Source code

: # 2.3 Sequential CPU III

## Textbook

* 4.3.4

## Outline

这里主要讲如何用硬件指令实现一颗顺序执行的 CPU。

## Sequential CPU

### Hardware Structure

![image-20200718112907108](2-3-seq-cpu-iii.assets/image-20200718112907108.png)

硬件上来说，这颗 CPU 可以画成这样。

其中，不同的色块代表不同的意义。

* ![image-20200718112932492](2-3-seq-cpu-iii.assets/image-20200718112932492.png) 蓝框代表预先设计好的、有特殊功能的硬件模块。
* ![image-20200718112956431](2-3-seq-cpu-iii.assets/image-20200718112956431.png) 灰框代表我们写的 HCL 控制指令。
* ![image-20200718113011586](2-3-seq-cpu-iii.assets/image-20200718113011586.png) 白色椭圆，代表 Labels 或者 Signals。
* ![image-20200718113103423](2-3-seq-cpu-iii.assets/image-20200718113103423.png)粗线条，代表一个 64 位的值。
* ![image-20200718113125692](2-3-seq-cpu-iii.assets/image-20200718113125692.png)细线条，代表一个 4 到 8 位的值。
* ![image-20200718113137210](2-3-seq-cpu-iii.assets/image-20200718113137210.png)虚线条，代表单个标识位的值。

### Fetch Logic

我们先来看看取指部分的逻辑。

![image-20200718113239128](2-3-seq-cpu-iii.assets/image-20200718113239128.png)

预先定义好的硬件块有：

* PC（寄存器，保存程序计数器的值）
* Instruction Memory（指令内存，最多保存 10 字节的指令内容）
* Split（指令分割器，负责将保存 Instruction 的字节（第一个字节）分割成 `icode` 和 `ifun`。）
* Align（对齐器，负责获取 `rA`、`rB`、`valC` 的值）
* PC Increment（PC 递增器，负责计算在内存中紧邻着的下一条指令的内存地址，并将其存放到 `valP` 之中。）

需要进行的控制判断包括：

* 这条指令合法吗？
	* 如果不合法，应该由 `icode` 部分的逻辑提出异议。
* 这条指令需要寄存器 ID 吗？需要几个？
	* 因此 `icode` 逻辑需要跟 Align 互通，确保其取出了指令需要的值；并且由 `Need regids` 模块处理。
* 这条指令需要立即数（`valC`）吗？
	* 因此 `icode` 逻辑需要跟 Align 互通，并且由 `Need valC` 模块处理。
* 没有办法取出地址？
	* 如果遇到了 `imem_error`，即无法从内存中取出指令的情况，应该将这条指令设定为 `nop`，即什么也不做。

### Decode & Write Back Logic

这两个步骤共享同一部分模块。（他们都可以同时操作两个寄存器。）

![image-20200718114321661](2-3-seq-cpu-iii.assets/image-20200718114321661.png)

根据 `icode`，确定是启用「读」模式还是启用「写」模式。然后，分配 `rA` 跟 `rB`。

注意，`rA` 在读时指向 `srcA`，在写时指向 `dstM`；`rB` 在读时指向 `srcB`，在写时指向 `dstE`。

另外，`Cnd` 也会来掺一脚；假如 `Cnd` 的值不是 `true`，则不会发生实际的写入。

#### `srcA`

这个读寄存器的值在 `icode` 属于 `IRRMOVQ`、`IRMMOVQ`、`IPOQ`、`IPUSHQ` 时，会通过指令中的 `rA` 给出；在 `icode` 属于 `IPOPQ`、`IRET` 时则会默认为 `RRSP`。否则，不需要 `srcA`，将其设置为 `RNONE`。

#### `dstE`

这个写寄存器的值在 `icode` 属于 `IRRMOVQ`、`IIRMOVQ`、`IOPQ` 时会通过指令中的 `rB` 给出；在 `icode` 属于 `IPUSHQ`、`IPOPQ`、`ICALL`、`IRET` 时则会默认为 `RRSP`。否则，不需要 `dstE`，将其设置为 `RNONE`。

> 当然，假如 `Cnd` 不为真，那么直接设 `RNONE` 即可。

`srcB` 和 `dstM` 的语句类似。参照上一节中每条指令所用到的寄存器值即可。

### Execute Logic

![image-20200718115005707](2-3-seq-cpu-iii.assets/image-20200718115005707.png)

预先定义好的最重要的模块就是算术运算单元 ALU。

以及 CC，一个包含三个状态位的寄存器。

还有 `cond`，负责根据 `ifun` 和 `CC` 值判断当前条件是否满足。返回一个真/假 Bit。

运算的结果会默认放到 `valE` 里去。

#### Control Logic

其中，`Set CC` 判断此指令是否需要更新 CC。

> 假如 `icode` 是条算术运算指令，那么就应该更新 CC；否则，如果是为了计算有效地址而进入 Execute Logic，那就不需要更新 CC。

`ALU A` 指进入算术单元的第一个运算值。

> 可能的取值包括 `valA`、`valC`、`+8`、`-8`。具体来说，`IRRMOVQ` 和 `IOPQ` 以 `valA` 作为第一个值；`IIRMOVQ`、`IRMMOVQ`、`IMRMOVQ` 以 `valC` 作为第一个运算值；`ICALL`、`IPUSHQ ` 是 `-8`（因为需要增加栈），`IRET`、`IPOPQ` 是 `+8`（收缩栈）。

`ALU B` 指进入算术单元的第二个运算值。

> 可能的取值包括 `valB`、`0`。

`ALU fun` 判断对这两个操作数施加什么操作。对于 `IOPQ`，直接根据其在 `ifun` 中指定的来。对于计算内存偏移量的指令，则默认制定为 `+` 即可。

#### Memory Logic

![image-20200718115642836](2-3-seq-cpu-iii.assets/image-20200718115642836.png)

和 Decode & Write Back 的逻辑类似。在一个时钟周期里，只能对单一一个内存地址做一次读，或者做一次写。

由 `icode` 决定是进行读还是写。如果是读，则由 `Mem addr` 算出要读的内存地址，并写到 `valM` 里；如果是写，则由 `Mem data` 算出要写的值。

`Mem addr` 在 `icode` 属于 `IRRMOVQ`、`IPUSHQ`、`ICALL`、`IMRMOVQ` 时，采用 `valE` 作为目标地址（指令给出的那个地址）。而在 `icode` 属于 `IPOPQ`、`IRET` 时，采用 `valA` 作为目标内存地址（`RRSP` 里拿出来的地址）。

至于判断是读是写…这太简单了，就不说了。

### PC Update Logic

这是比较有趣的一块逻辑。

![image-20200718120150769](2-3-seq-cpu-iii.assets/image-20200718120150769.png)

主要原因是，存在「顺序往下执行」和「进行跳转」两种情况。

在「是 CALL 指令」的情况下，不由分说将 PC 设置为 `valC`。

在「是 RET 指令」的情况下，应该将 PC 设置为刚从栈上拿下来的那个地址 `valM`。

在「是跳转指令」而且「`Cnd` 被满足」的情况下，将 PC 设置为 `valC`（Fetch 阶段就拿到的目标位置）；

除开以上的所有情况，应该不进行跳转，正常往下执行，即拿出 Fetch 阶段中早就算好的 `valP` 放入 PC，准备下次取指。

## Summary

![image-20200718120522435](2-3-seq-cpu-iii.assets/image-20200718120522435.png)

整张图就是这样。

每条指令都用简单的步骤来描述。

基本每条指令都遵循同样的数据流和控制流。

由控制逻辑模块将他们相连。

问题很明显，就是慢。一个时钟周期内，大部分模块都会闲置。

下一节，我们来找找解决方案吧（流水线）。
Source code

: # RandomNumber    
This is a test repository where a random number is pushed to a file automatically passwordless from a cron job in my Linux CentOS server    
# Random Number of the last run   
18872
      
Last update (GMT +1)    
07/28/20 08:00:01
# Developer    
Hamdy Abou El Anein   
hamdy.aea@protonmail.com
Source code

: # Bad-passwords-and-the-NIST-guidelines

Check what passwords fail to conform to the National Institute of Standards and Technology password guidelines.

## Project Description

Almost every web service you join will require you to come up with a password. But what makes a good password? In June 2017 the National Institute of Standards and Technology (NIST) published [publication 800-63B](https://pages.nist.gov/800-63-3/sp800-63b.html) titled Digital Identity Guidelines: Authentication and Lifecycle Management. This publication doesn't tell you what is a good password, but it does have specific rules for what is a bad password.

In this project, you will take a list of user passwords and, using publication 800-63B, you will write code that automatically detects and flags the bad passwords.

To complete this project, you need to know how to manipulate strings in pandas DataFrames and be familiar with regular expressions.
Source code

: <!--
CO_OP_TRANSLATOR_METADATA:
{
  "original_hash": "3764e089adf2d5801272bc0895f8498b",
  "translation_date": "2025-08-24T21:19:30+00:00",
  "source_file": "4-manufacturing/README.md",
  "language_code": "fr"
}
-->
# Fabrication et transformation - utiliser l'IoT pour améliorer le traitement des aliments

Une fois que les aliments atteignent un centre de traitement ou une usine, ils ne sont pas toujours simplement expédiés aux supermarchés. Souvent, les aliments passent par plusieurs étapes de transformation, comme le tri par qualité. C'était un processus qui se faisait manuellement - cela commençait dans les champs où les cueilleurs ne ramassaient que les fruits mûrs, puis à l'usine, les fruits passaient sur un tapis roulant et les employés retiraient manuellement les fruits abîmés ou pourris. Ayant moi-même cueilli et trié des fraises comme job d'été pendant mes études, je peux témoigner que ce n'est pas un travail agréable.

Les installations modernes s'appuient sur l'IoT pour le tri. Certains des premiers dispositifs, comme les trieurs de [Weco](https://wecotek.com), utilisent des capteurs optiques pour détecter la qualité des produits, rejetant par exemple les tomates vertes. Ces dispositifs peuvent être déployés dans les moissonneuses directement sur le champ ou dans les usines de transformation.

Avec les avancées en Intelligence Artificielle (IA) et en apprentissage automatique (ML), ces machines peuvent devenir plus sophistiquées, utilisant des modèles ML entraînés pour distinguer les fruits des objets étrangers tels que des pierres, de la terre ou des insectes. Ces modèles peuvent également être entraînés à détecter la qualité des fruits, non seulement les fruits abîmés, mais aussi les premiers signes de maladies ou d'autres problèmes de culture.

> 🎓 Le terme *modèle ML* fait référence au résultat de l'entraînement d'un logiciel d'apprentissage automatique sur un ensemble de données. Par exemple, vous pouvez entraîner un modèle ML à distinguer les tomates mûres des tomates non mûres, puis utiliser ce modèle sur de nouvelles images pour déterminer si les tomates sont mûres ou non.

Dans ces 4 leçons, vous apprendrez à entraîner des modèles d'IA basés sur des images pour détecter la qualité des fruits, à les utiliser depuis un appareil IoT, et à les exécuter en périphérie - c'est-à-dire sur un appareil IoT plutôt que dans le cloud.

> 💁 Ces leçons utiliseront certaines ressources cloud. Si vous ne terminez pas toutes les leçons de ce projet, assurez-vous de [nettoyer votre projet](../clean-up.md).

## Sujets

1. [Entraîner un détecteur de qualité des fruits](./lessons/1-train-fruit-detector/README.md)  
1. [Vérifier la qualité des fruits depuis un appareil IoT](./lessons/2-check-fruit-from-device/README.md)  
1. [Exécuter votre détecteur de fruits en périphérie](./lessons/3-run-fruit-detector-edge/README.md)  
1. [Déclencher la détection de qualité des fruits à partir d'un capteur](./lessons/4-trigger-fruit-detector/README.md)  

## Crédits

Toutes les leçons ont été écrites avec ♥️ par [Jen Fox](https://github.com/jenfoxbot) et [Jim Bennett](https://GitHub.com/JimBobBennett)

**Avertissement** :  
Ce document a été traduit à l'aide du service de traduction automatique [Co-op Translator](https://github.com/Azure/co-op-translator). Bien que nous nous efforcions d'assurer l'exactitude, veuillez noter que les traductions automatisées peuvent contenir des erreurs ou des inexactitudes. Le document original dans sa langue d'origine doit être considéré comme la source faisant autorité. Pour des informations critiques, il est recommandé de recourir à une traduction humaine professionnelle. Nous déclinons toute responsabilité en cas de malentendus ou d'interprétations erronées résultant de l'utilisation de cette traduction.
******
- _Prompt_: Respond with one number, the count of lines of the material that include "Align".

- _Response_: 3